DESCRIPTION OF THE TASK:
Which lines run from the one containing "- You can monitor" to the end of the entries? Quote them exactly, and nothing else.

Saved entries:

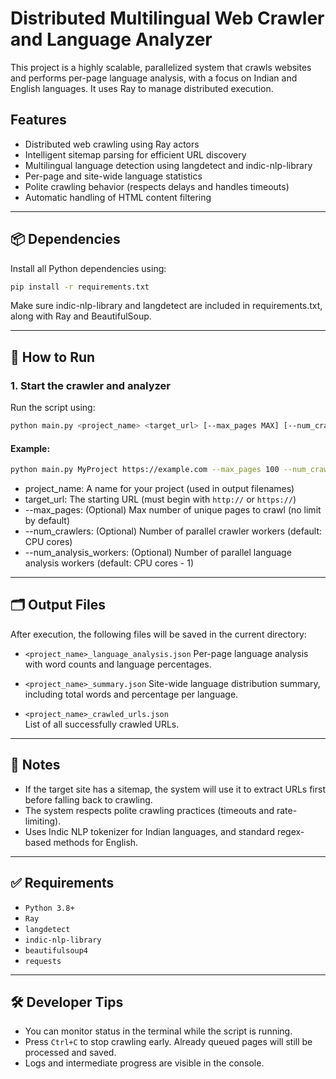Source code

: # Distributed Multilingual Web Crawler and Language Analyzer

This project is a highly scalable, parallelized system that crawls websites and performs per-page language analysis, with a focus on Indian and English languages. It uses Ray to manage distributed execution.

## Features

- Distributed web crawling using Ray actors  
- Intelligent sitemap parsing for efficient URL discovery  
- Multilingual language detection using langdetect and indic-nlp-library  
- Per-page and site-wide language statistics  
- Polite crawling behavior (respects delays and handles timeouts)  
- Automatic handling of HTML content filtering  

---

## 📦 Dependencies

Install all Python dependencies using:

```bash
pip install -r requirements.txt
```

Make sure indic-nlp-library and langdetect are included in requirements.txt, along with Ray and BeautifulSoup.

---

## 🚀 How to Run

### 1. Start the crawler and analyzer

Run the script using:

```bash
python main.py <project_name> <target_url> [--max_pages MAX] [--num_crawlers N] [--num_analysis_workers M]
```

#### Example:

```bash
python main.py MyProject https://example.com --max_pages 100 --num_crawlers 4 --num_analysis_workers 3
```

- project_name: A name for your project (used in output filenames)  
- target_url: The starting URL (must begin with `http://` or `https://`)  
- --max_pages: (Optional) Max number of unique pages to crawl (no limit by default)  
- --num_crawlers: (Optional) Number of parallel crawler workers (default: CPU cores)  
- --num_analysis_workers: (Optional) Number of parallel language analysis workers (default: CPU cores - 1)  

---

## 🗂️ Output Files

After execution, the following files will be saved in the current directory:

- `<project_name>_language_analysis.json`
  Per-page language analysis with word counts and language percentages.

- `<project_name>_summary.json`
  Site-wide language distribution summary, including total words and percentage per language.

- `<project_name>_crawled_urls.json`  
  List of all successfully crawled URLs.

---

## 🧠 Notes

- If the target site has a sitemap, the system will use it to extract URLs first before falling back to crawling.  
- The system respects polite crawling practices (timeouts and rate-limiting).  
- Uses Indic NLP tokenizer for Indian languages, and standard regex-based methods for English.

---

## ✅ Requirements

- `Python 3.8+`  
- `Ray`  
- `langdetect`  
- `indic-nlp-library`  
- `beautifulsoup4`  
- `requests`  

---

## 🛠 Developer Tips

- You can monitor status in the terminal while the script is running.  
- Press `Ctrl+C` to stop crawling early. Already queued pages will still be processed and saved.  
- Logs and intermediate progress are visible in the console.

RESULT FOR THIS TASK:
- You can monitor status in the terminal while the script is running.  
- Press `Ctrl+C` to stop crawling early. Already queued pages will still be processed and saved.  
- Logs and intermediate progress are visible in the console.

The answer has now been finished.